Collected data
◇ ◇ ◇ ◇

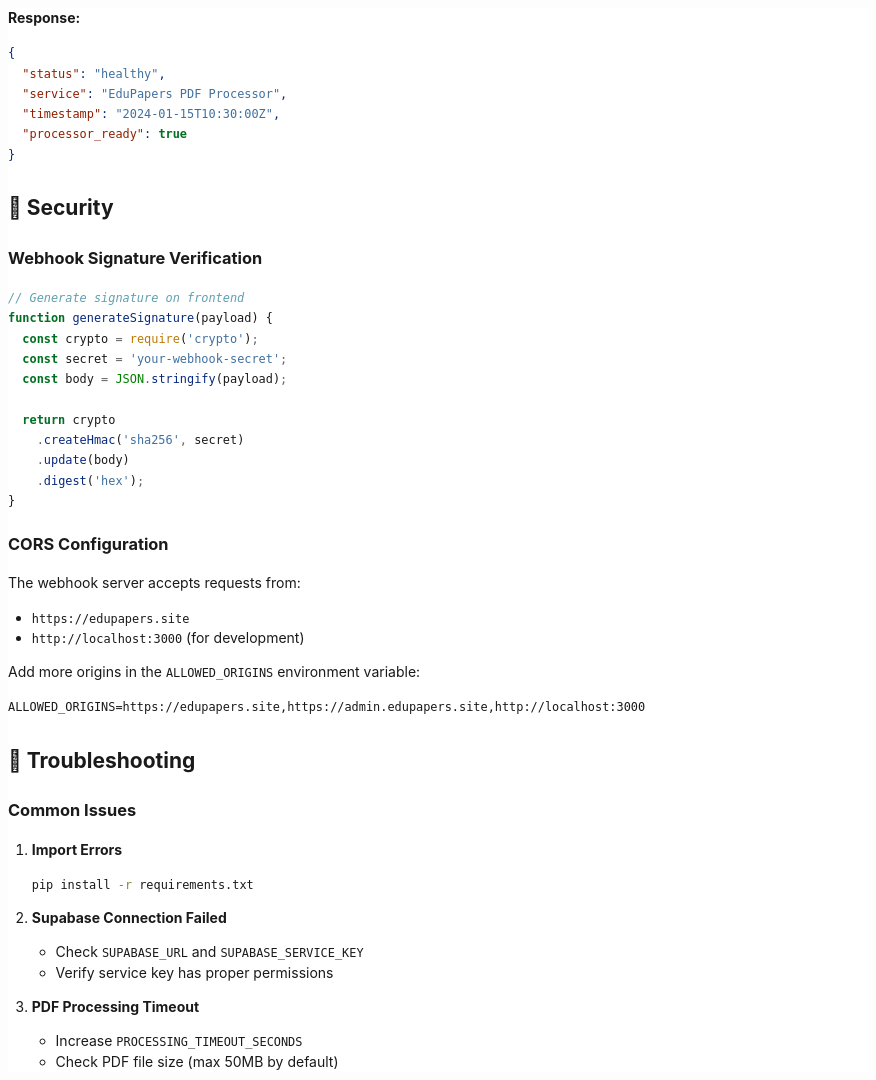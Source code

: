 **Response:**
```json
{
  "status": "healthy",
  "service": "EduPapers PDF Processor",
  "timestamp": "2024-01-15T10:30:00Z",
  "processor_ready": true
}
```

## 🔐 Security

### Webhook Signature Verification

```javascript
// Generate signature on frontend
function generateSignature(payload) {
  const crypto = require('crypto');
  const secret = 'your-webhook-secret';
  const body = JSON.stringify(payload);
  
  return crypto
    .createHmac('sha256', secret)
    .update(body)
    .digest('hex');
}
```

### CORS Configuration

The webhook server accepts requests from:
- `https://edupapers.site`
- `http://localhost:3000` (for development)

Add more origins in the `ALLOWED_ORIGINS` environment variable:
```
ALLOWED_ORIGINS=https://edupapers.site,https://admin.edupapers.site,http://localhost:3000
```

## 🐛 Troubleshooting

### Common Issues

1. **Import Errors**
   ```bash
   pip install -r requirements.txt
   ```

2. **Supabase Connection Failed**
   - Check `SUPABASE_URL` and `SUPABASE_SERVICE_KEY`
   - Verify service key has proper permissions

3. **PDF Processing Timeout**
   - Increase `PROCESSING_TIMEOUT_SECONDS`
   - Check PDF file size (max 50MB by default)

◇ ◇ ◇ ◇

* [Task requirements]:
Each line that holds the word "crypto" should be extracted from the records.

* [Task answer]:
  const crypto = require('crypto');
  return crypto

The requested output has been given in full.